O promotor Luiz Sérgio Hülle Catani ofereceu denúncia, no dia 29 de junho, contra os suspeitos com fundamento na palavra dos policiais e reconhecimento da vítima e a juíza Flavia de Cassia Gonzales de Oliveira decretou a prisão preventiva.
Violação
A Ponte teve o a um vídeo da câmera de segurança da portaria do condomínio no dia da prisão de Weverton e Douglas.
O conteúdo mostra o porteiro Anderson Fernando da Silva, que estava de plantão na madrugada do dia 28 de junho, destravando o celular que já está sendo tomado por um dos policiais.

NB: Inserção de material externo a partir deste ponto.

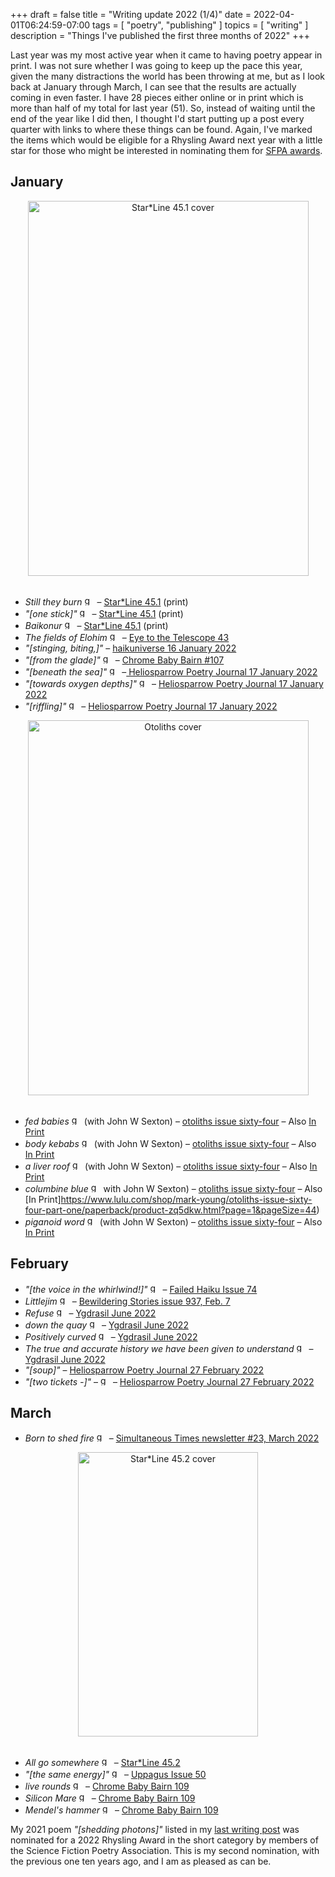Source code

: +++
draft = false
title = "Writing update 2022 (1/4)"
date = 2022-04-01T06:24:59-07:00
tags = [
  "poetry",
  "publishing"
]
topics = [
  "writing"
]
description = "Things I've published the first three months of 2022"
+++


Last year was my most active year when it came to having poetry appear in print. I was not sure whether I was going to keep up the pace this year, given the many distractions the world has been throwing at me, but as I look back at January through March, I can see that the results are actually coming in even faster. I have 28 pieces either online or in print which is more than half of my total for last year (51). So, instead of waiting until the end of the year like I did then, I thought I'd start putting up a post every quarter with links to where these things can be found. Again, I've marked the items which would be eligible for a Rhysling Award next year with a little star for those who might be interested in nominating them for [SFPA awards](https://sfpoetry.com/rhysling.html).

## January

<div align="center"><img src="https://milkfish08.s3.amazonaws.com/photo/blog/45.1.jpg" alt="Star*Line 45.1 cover" title="Star*Line 45.1 cover" width=449 height=600 /></div><br  clear="all" />

* *Still they burn* <img src="https://milkfish08.s3.amazonaws.com/photo/blog/award_star_gold_1.png" width=16 height=16 title="gold star" /> – [Star*Line 45.1](http://www.sfpoetry.com/sl/issues/starline45.1.html) (print)
* *"[one stick]"* <img src="https://milkfish08.s3.amazonaws.com/photo/blog/award_star_gold_1.png" width=16 height=16 title="gold star" /> – [Star*Line 45.1](http://www.sfpoetry.com/sl/issues/starline45.1.html) (print)
* *Baikonur* <img src="https://milkfish08.s3.amazonaws.com/photo/blog/award_star_gold_1.png" width=16 height=16 title="gold star" /> – [Star*Line 45.1](http://www.sfpoetry.com/sl/issues/starline45.1.html) (print)
* *The fields of Elohim* <img src="https://milkfish08.s3.amazonaws.com/photo/blog/award_star_gold_1.png" width=16 height=16 title="gold star" /> – [Eye to the Telescope 43](http://eyetothetelescope.com/archives/043issue.html)
* *"[stinging, biting,]"* – [haikuniverse 16 January 2022](https://haikuniverse.com/haiku-by-richard-magahiz-2/)
* *"[from the glade]"* <img src="https://milkfish08.s3.amazonaws.com/photo/blog/award_star_gold_1.png" width=16 height=16 title="gold star" /> – [Chrome Baby Bairn #107](https://robindunn.com/bairn107.html)
* *"[beneath the sea]"* <img src="https://milkfish08.s3.amazonaws.com/photo/blog/award_star_gold_1.png" width=16 height=16 title="gold star" /> –[ Heliosparrow Poetry Journal 17 January 2022](https://heliosparrow.com/2022/01/5-29/)
* *"[towards oxygen depths]"* <img src="https://milkfish08.s3.amazonaws.com/photo/blog/award_star_gold_1.png" width=16 height=16 title="gold star" /> – [Heliosparrow Poetry Journal 17 January 2022](https://heliosparrow.com/2022/01/5-29/)
* *"[riffling]"* <img src="https://milkfish08.s3.amazonaws.com/photo/blog/award_star_gold_1.png" width=16 height=16 title="gold star" /> – [Heliosparrow Poetry Journal 17 January 2022](https://heliosparrow.com/2022/01/5-29/)<br />
<div align="center"><img src="https://milkfish08.s3.amazonaws.com/photo/blog/zq5dkw-front-shortedge-384.jpg" title="Otoliths cover" alt="Otoliths cover" width=449 height=600 /></div><br clear="all" />

* *fed babies* <img src="https://milkfish08.s3.amazonaws.com/photo/blog/award_star_gold_1.png" width=16 height=16 title="gold star" /> (with John W Sexton) – [otoliths issue sixty-four](https://the-otolith.blogspot.com/2021/11/richard-magahiz-john-w-sexton.html) – Also [In Print](https://www.lulu.com/shop/mark-young/otoliths-issue-sixty-four-part-one/paperback/product-zq5dkw.html?page=1&pageSize=4)
* *body kebabs* <img src="https://milkfish08.s3.amazonaws.com/photo/blog/award_star_gold_1.png" width=16 height=16 title="gold star" /> (with John W Sexton) – [otoliths issue sixty-four](https://the-otolith.blogspot.com/2021/11/richard-magahiz-john-w-sexton.html) – Also [In Print](https://www.lulu.com/shop/mark-young/otoliths-issue-sixty-four-part-one/paperback/product-zq5dkw.html?page=1&pageSize=4)
* *a liver roof* <img src="https://milkfish08.s3.amazonaws.com/photo/blog/award_star_gold_1.png" width=16 height=16 title="gold star" /> (with John W Sexton) – [otoliths issue sixty-four](https://the-otolith.blogspot.com/2021/11/richard-magahiz-john-w-sexton.html) – Also [In Print](https://www.lulu.com/shop/mark-young/otoliths-issue-sixty-four-part-one/paperback/product-zq5dkw.html?page=1&pageSize=44)
* *columbine blue* <img src="https://milkfish08.s3.amazonaws.com/photo/blog/award_star_gold_1.png" width=16 height=16 title="gold star" /> with John W Sexton) – [otoliths issue sixty-four](https://the-otolith.blogspot.com/2021/11/richard-magahiz-john-w-sexton.html) – Also [In Print]https://www.lulu.com/shop/mark-young/otoliths-issue-sixty-four-part-one/paperback/product-zq5dkw.html?page=1&pageSize=44)
* *piganoid word* <img src="https://milkfish08.s3.amazonaws.com/photo/blog/award_star_gold_1.png" width=16 height=16 title="gold star" /> (with John W Sexton) – [otoliths issue sixty-four](https://the-otolith.blogspot.com/2021/11/richard-magahiz-john-w-sexton.html) – Also [In Print](https://www.lulu.com/en/us/shop/mark-young/otoliths-issue-sixty-four-part-one/paperback/product-zq5dkw.html?page=1&pageSize=4)

## February

* *"[the voice in the whirlwind!]"* <img src="https://milkfish08.s3.amazonaws.com/photo/blog/award_star_gold_1.png" width=16 height=16 title="gold star" /> – [Failed Haiku Issue 74](https://www.haikuhut.com/FailedHaikuIssue74.pdf)
* *Littlejim* <img src="https://milkfish08.s3.amazonaws.com/photo/blog/award_star_gold_1.png" width=16 height=16 title="gold star" /> – [Bewildering Stories issue 937, Feb. 7](http://www.bewilderingstories.com/issue937/blurb.html)
* *Refuse* <img src="https://milkfish08.s3.amazonaws.com/photo/blog/award_star_gold_1.png" width=16 height=16 title="gold star" /> – [Ygdrasil June 2022](https://www.academia.edu/71559974/Ygdrasil_June_2022_issue)
* *down the quay* <img src="https://milkfish08.s3.amazonaws.com/photo/blog/award_star_gold_1.png" width=16 height=16 title="gold star" /> – [Ygdrasil June 2022](https://www.academia.edu/71559974/Ygdrasil_June_2022_issue)
* *Positively curved* <img src="https://milkfish08.s3.amazonaws.com/photo/blog/award_star_gold_1.png" width=16 height=16 title="gold star" /> – [Ygdrasil June 2022](https://www.academia.edu/71559974/Ygdrasil_June_2022_issue)
* *The true and accurate history we have been given to understand* <img src="https://milkfish08.s3.amazonaws.com/photo/blog/award_star_gold_1.png" width=16 height=16 title="gold star" /> – [Ygdrasil June 2022](https://www.academia.edu/71559974/Ygdrasil_June_2022_issue)
* *"[soup]"* – [Heliosparrow Poetry Journal 27 February 2022](https://heliosparrow.com/2022/02/6-29/)
* *"[two tickets -]"* – <img src="https://milkfish08.s3.amazonaws.com/photo/blog/award_star_gold_1.png" width=16 height=16 title="gold star" /> – [Heliosparrow Poetry Journal 27 February 2022](https://heliosparrow.com/2022/02/6-29/)

## March

* *Born to shed fire* <img src="https://milkfish08.s3.amazonaws.com/photo/blog/award_star_gold_1.png" width=16 height=16 title="gold star" /> – [Simultaneous Times newsletter #23, March 2022](https://spacecowboybooks.com/free-content/)<br />
<div align="center"><img src="https://milkfish08.s3.amazonaws.com/photo/blog/45.2.jpg"  title="Star*Line 45.2 cover" alt="Star*Line 45.2 cover" width=288 height=455 /></div><br clear="all"  />

* *All go somewhere* <img src="https://milkfish08.s3.amazonaws.com/photo/blog/award_star_gold_1.png" width=16 height=16 title="gold star" /> – [Star*Line 45.2](http://www.sfpoetry.com/sl/issues/starline45.2.html)
* *"[the same energy]"* <img src="https://milkfish08.s3.amazonaws.com/photo/blog/award_star_gold_1.png" width=16 height=16 title="gold star" /> – [Uppagus Issue 50](https://uppagus.com/poems/magahiz-same/)
* *live rounds* <img src="https://milkfish08.s3.amazonaws.com/photo/blog/award_star_gold_1.png" width=16 height=16 title="gold star" /> – [Chrome Baby Bairn 109](https://robindunn.com/bairn109.html)
* *Silicon Mare* <img src="https://milkfish08.s3.amazonaws.com/photo/blog/award_star_gold_1.png" width=16 height=16 title="gold star" /> – [Chrome Baby Bairn 109](https://robindunn.com/bairn109.html)
* *Mendel's hammer* <img src="https://milkfish08.s3.amazonaws.com/photo/blog/award_star_gold_1.png" width=16 height=16 title="gold star" /> – [Chrome Baby Bairn 109](https://robindunn.com/bairn109.html)

My 2021 poem *"[shedding photons]"* listed in my [last writing post](/post/2021writing) was nominated for a 2022 Rhysling Award in the short category by members of the Science Fiction Poetry Association. This is my second nomination, with the previous one ten years ago, and I am as pleased as can be.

Em depoimento, Anderson conta ter afirmado aos policiais que Weverton estava o tempo todo do lado de dentro do condomínio e que não havia entrado ninguém que não estivesse registrado nas câmeras.
A acusação
A Secretaria de Segurança Pública de São Paulo enviou uma nota assinada pela Seção de Comunicação Social do 10º Batalhão de Ações Especiais de Polícia: “A determinação judicial é apenas um dos requisitos para a quebra da inviolabilidade do domicílio e, sim, é bem comum a Polícia Militar realizar averiguações em residências sem autorização judicial”.
Também alegaram que os policiais tendo conhecimento da situação da gestante deveriam prestar socorro e que é comum a conduta de verificar celulares, segundo a Polícia Militar, com autorização do abordado.
O TJSP e o MP não retornaram um contato sobre o assunto.